Repeat verbatim, and only, the lines of the data below, beginning at the line that contains "Testing Ci for" and stopping after the line that contains "- Created the testing CI (merged)".

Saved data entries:
-----
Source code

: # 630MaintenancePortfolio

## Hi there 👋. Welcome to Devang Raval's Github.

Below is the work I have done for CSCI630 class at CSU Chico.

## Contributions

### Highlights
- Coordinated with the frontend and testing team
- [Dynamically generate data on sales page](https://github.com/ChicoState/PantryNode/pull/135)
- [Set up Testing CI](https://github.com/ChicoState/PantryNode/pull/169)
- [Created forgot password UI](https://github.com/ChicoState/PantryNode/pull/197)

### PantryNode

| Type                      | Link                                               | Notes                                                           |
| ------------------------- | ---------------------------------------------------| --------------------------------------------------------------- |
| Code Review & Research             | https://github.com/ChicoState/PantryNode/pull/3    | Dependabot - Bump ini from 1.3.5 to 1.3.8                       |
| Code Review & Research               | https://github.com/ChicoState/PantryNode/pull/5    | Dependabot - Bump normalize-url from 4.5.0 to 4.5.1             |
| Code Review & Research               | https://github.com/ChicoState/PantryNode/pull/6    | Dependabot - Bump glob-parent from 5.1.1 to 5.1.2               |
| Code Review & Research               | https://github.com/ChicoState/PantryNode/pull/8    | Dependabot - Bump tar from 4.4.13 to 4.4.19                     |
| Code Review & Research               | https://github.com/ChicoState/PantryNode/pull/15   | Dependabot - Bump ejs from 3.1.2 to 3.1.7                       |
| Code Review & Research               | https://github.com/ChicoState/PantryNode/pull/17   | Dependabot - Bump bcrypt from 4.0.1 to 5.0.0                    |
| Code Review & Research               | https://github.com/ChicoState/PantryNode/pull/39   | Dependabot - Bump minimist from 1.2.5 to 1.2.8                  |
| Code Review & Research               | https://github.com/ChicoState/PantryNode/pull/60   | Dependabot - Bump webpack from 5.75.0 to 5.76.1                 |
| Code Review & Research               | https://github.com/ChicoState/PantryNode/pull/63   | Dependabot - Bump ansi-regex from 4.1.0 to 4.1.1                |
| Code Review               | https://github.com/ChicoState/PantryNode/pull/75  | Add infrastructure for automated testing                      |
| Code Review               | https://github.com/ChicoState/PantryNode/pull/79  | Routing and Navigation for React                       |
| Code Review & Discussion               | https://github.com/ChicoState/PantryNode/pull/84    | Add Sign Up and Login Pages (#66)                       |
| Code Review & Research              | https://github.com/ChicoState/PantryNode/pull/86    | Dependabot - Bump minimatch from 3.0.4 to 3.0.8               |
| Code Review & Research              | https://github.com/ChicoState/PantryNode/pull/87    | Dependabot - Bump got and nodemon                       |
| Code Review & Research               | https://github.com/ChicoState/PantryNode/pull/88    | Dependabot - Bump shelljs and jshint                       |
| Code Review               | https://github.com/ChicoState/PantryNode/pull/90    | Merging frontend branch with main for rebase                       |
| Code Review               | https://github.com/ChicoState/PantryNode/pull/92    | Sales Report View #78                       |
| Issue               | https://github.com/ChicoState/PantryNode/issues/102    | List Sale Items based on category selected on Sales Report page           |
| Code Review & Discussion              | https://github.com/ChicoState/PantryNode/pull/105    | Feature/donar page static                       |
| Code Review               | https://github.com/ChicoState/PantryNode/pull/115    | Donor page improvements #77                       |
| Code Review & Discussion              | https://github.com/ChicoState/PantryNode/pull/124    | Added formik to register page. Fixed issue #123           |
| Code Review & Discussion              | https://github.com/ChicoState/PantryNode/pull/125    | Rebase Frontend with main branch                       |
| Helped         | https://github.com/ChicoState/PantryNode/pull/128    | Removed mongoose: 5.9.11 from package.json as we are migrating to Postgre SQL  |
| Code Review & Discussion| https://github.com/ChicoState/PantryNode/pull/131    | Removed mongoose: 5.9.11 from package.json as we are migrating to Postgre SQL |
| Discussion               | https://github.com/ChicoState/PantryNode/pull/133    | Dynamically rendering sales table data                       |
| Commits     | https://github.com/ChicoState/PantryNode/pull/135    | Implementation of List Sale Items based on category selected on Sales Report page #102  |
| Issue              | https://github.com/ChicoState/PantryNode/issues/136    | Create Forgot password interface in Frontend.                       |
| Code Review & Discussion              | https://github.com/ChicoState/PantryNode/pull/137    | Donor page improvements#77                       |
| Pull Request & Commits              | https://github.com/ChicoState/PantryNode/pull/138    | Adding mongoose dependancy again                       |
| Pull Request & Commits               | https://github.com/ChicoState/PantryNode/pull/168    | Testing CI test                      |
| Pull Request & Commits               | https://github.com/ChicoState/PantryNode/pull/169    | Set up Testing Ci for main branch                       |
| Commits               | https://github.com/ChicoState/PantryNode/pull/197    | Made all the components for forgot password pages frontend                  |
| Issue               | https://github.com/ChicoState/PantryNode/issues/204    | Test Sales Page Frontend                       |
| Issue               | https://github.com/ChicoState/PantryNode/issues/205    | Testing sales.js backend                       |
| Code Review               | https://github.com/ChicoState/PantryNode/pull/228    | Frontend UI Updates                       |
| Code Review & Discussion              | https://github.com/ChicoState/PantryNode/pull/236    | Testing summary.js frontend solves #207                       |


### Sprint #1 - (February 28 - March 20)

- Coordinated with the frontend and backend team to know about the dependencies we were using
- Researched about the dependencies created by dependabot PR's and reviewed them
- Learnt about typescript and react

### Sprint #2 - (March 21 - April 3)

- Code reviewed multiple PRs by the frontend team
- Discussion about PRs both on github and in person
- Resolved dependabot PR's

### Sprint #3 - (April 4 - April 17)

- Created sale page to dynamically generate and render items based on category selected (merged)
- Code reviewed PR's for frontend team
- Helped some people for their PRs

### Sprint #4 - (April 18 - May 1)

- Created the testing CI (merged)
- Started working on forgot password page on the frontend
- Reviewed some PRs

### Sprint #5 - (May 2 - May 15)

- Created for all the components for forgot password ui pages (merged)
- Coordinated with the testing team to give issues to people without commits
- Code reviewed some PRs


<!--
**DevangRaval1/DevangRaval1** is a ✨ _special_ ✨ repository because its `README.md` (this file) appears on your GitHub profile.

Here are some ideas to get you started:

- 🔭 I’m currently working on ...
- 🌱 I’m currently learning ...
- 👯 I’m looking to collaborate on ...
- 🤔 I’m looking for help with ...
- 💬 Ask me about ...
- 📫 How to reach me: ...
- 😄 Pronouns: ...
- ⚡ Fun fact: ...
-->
-----
_TASK OUTPUT_
| Pull Request & Commits               | https://github.com/ChicoState/PantryNode/pull/169    | Set up Testing Ci for main branch                       |
| Commits               | https://github.com/ChicoState/PantryNode/pull/197    | Made all the components for forgot password pages frontend                  |
| Issue               | https://github.com/ChicoState/PantryNode/issues/204    | Test Sales Page Frontend                       |
| Issue               | https://github.com/ChicoState/PantryNode/issues/205    | Testing sales.js backend                       |
| Code Review               | https://github.com/ChicoState/PantryNode/pull/228    | Frontend UI Updates                       |
| Code Review & Discussion              | https://github.com/ChicoState/PantryNode/pull/236    | Testing summary.js frontend solves #207                       |


### Sprint #1 - (February 28 - March 20)

- Coordinated with the frontend and backend team to know about the dependencies we were using
- Researched about the dependencies created by dependabot PR's and reviewed them
- Learnt about typescript and react

### Sprint #2 - (March 21 - April 3)

- Code reviewed multiple PRs by the frontend team
- Discussion about PRs both on github and in person
- Resolved dependabot PR's

### Sprint #3 - (April 4 - April 17)

- Created sale page to dynamically generate and render items based on category selected (merged)
- Code reviewed PR's for frontend team
- Helped some people for their PRs

### Sprint #4 - (April 18 - May 1)

- Created the testing CI (merged)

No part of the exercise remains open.